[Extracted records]
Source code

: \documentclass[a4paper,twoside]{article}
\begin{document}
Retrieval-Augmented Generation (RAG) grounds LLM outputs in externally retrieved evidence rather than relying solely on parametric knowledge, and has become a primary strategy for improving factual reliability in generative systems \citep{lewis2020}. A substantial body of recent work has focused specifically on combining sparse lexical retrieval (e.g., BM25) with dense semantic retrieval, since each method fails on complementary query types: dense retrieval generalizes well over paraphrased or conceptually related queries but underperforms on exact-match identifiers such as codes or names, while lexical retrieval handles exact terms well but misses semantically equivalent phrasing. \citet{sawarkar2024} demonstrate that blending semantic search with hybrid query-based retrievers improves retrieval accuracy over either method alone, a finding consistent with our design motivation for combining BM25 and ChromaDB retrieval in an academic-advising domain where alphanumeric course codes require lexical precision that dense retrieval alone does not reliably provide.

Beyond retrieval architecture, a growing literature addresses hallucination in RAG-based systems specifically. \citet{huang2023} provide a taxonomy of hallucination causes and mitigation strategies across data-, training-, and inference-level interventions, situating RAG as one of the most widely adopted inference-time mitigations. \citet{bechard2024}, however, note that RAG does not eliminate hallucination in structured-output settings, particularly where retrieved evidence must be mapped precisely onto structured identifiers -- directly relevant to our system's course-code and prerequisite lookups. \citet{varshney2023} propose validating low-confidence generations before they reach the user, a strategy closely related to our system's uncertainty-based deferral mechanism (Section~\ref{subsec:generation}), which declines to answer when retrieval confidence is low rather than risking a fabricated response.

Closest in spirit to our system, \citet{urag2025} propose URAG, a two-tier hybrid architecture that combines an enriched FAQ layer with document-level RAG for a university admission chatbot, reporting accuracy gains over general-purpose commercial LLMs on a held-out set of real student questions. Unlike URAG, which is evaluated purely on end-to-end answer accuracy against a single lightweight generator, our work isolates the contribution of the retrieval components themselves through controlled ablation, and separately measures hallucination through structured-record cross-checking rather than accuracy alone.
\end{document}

§ THE TASK:
Copy out every entry, keeping each line exactly as it is.

§ OUTPUT FOR THIS EXERCISE:
Source code

: \documentclass[a4paper,twoside]{article}
\begin{document}
Retrieval-Augmented Generation (RAG) grounds LLM outputs in externally retrieved evidence rather than relying solely on parametric knowledge, and has become a primary strategy for improving factual reliability in generative systems \citep{lewis2020}. A substantial body of recent work has focused specifically on combining sparse lexical retrieval (e.g., BM25) with dense semantic retrieval, since each method fails on complementary query types: dense retrieval generalizes well over paraphrased or conceptually related queries but underperforms on exact-match identifiers such as codes or names, while lexical retrieval handles exact terms well but misses semantically equivalent phrasing. \citet{sawarkar2024} demonstrate that blending semantic search with hybrid query-based retrievers improves retrieval accuracy over either method alone, a finding consistent with our design motivation for combining BM25 and ChromaDB retrieval in an academic-advising domain where alphanumeric course codes require lexical precision that dense retrieval alone does not reliably provide.

Beyond retrieval architecture, a growing literature addresses hallucination in RAG-based systems specifically. \citet{huang2023} provide a taxonomy of hallucination causes and mitigation strategies across data-, training-, and inference-level interventions, situating RAG as one of the most widely adopted inference-time mitigations. \citet{bechard2024}, however, note that RAG does not eliminate hallucination in structured-output settings, particularly where retrieved evidence must be mapped precisely onto structured identifiers -- directly relevant to our system's course-code and prerequisite lookups. \citet{varshney2023} propose validating low-confidence generations before they reach the user, a strategy closely related to our system's uncertainty-based deferral mechanism (Section~\ref{subsec:generation}), which declines to answer when retrieval confidence is low rather than risking a fabricated response.

Closest in spirit to our system, \citet{urag2025} propose URAG, a two-tier hybrid architecture that combines an enriched FAQ layer with document-level RAG for a university admission chatbot, reporting accuracy gains over general-purpose commercial LLMs on a held-out set of real student questions. Unlike URAG, which is evaluated purely on end-to-end answer accuracy against a single lightweight generator, our work isolates the contribution of the retrieval components themselves through controlled ablation, and separately measures hallucination through structured-record cross-checking rather than accuracy alone.
\end{document}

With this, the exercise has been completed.